* _DATA_
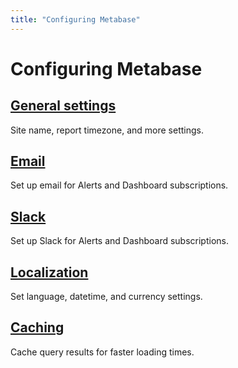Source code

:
 ```yaml
---
title: "Configuring Metabase"
---
```


# Configuring Metabase

## [General settings](./settings.md)

Site name, report timezone, and more settings.

## [Email](./email.md)

Set up email for Alerts and Dashboard subscriptions.

## [Slack](./slack.md)

Set up Slack for Alerts and Dashboard subscriptions.

## [Localization](./localization.md)

Set language, datetime, and currency settings.

## [Caching](./caching.md)

Cache query results for faster loading times.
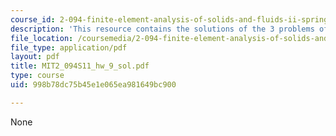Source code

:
 ```yaml
---
course_id: 2-094-finite-element-analysis-of-solids-and-fluids-ii-spring-2011
description: 'This resource contains the solutions of the 3 problems of homework 9. '
file_location: /coursemedia/2-094-finite-element-analysis-of-solids-and-fluids-ii-spring-2011/998b78dc75b45e1e065ea981649bc900_MIT2_094S11_hw_9_sol.pdf
file_type: application/pdf
layout: pdf
title: MIT2_094S11_hw_9_sol.pdf
type: course
uid: 998b78dc75b45e1e065ea981649bc900

---
```

None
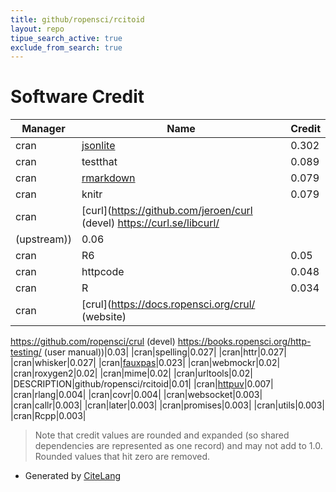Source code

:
 ```yaml
---
title: github/ropensci/rcitoid
layout: repo
tipue_search_active: true
exclude_from_search: true
---
```

# Software Credit

|Manager|Name|Credit|
|-------|----|------|
|cran|[jsonlite](https://arxiv.org/abs/1403.2805 (paper))|0.302|
|cran|testthat|0.089|
|cran|[rmarkdown](https://github.com/rstudio/rmarkdown)|0.079|
|cran|knitr|0.079|
|cran|[curl](https://github.com/jeroen/curl (devel) https://curl.se/libcurl/
(upstream))|0.06|
|cran|R6|0.05|
|cran|httpcode|0.048|
|cran|R|0.034|
|cran|[crul](https://docs.ropensci.org/crul/ (website)
https://github.com/ropensci/crul (devel)
https://books.ropensci.org/http-testing/ (user manual))|0.03|
|cran|spelling|0.027|
|cran|httr|0.027|
|cran|whisker|0.027|
|cran|[fauxpas](https://docs.ropensci.org/fauxpas)|0.023|
|cran|webmockr|0.02|
|cran|roxygen2|0.02|
|cran|mime|0.02|
|cran|urltools|0.02|
|DESCRIPTION|github/ropensci/rcitoid|0.01|
|cran|[httpuv](https://github.com/rstudio/httpuv)|0.007|
|cran|rlang|0.004|
|cran|covr|0.004|
|cran|websocket|0.003|
|cran|callr|0.003|
|cran|later|0.003|
|cran|promises|0.003|
|cran|utils|0.003|
|cran|Rcpp|0.003|


> Note that credit values are rounded and expanded (so shared dependencies are represented as one record) and may not add to 1.0. Rounded values that hit zero are removed.


- Generated by [CiteLang](https://github.com/vsoch/citelang)
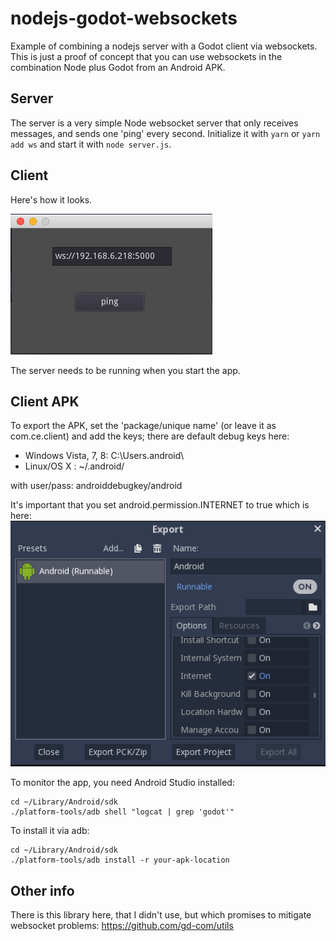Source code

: # nodejs-godot-websockets
Example of combining a nodejs server with a Godot client via websockets.
This is just a proof of concept that you can use websockets in the combination Node plus Godot from an Android APK.


## Server

The server is a very simple Node websocket server that only receives messages, and sends one 'ping' every second. Initialize it with ```yarn``` or ```yarn add ws``` and start it with ```node server.js```.


## Client

Here's how it looks.

![alt text](screenshot.png "yes, it's not pretty.")

The server needs to be running when you start the app.

## Client APK

To export the APK, set the 'package/unique name' (or leave it as com.ce.client) and add the keys; there are default debug keys here:

- Windows Vista, 7, 8: C:\Users\.android\
- Linux/OS X : ~/.android/

with user/pass: androiddebugkey/android

It's important that you set android.permission.INTERNET to true which is here:
![alt text](export_settings.png "important.")

To monitor the app, you need Android Studio installed:

```
cd ~/Library/Android/sdk
./platform-tools/adb shell "logcat | grep 'godot'"
```

To install it via adb:
```
cd ~/Library/Android/sdk
./platform-tools/adb install -r your-apk-location
```


## Other info

There is this library here, that I didn't use, but which promises to mitigate websocket problems:
https://github.com/gd-com/utils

* _WORK TO COMPLETE_
Omit the pictures, then give every record back exactly as it stands.

* _FINISHED TASK_
Source code

:
 ```yaml
---
title: "Configuring Metabase"
---
```


# Configuring Metabase

## [General settings](./settings.md)

Site name, report timezone, and more settings.

## [Email](./email.md)

Set up email for Alerts and Dashboard subscriptions.

## [Slack](./slack.md)

Set up Slack for Alerts and Dashboard subscriptions.

## [Localization](./localization.md)

Set language, datetime, and currency settings.

## [Caching](./caching.md)

Cache query results for faster loading times.
Source code

:
 ```yaml
---
course_id: 2-094-finite-element-analysis-of-solids-and-fluids-ii-spring-2011
description: 'This resource contains the solutions of the 3 problems of homework 9. '
file_location: /coursemedia/2-094-finite-element-analysis-of-solids-and-fluids-ii-spring-2011/998b78dc75b45e1e065ea981649bc900_MIT2_094S11_hw_9_sol.pdf
file_type: application/pdf
layout: pdf
title: MIT2_094S11_hw_9_sol.pdf
type: course
uid: 998b78dc75b45e1e065ea981649bc900

---
```

None
Source code

:
 ```yaml
---
title: github/ropensci/rcitoid
layout: repo
tipue_search_active: true
exclude_from_search: true
---
```

# Software Credit

|Manager|Name|Credit|
|-------|----|------|
|cran|[jsonlite](https://arxiv.org/abs/1403.2805 (paper))|0.302|
|cran|testthat|0.089|
|cran|[rmarkdown](https://github.com/rstudio/rmarkdown)|0.079|
|cran|knitr|0.079|
|cran|[curl](https://github.com/jeroen/curl (devel) https://curl.se/libcurl/
(upstream))|0.06|
|cran|R6|0.05|
|cran|httpcode|0.048|
|cran|R|0.034|
|cran|[crul](https://docs.ropensci.org/crul/ (website)
https://github.com/ropensci/crul (devel)
https://books.ropensci.org/http-testing/ (user manual))|0.03|
|cran|spelling|0.027|
|cran|httr|0.027|
|cran|whisker|0.027|
|cran|[fauxpas](https://docs.ropensci.org/fauxpas)|0.023|
|cran|webmockr|0.02|
|cran|roxygen2|0.02|
|cran|mime|0.02|
|cran|urltools|0.02|
|DESCRIPTION|github/ropensci/rcitoid|0.01|
|cran|[httpuv](https://github.com/rstudio/httpuv)|0.007|
|cran|rlang|0.004|
|cran|covr|0.004|
|cran|websocket|0.003|
|cran|callr|0.003|
|cran|later|0.003|
|cran|promises|0.003|
|cran|utils|0.003|
|cran|Rcpp|0.003|


> Note that credit values are rounded and expanded (so shared dependencies are represented as one record) and may not add to 1.0. Rounded values that hit zero are removed.


- Generated by [CiteLang](https://github.com/vsoch/citelang)
Source code

: # nodejs-godot-websockets
Example of combining a nodejs server with a Godot client via websockets.
This is just a proof of concept that you can use websockets in the combination Node plus Godot from an Android APK.


## Server

The server is a very simple Node websocket server that only receives messages, and sends one 'ping' every second. Initialize it with ```yarn``` or ```yarn add ws``` and start it with ```node server.js```.


## Client

Here's how it looks.

![alt text](screenshot.png "yes, it's not pretty.")

The server needs to be running when you start the app.

## Client APK

To export the APK, set the 'package/unique name' (or leave it as com.ce.client) and add the keys; there are default debug keys here:

- Windows Vista, 7, 8: C:\Users\.android\
- Linux/OS X : ~/.android/

with user/pass: androiddebugkey/android

It's important that you set android.permission.INTERNET to true which is here:
![alt text](export_settings.png "important.")

To monitor the app, you need Android Studio installed:

```
cd ~/Library/Android/sdk
./platform-tools/adb shell "logcat | grep 'godot'"
```

To install it via adb:
```
cd ~/Library/Android/sdk
./platform-tools/adb install -r your-apk-location
```


## Other info

There is this library here, that I didn't use, but which promises to mitigate websocket problems:
https://github.com/gd-com/utils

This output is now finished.